**THE TASK:**
Work through the entries below and show every line in which "interpret" is found.

/---

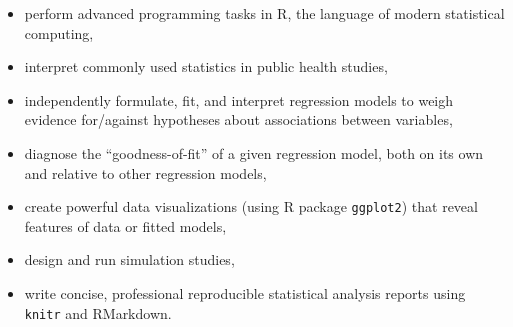 \documentclass[10pt]{article}
\begin{document}
\begin{itemize}
\item perform advanced programming tasks in R, the language of modern statistical computing,
\item interpret commonly used statistics in public health studies,
\item independently formulate, fit, and interpret regression models to weigh evidence for/against hypotheses about associations between variables, 
\item diagnose the ``goodness-of-fit'' of a given regression model, both on its own and relative to other regression models,
\item create powerful data visualizations (using R package {\tt ggplot2}) that reveal features of data or fitted models,
\item design and run simulation studies, 
\item write concise, professional reproducible statistical analysis reports using {\tt knitr} and RMarkdown.
\end{itemize}
    
 \clearpage
{} 

 
\end{document}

\---

**EXERCISE SOLUTION:**
\item interpret commonly used statistics in public health studies,
\item independently formulate, fit, and interpret regression models to weigh evidence for/against hypotheses about associations between variables, 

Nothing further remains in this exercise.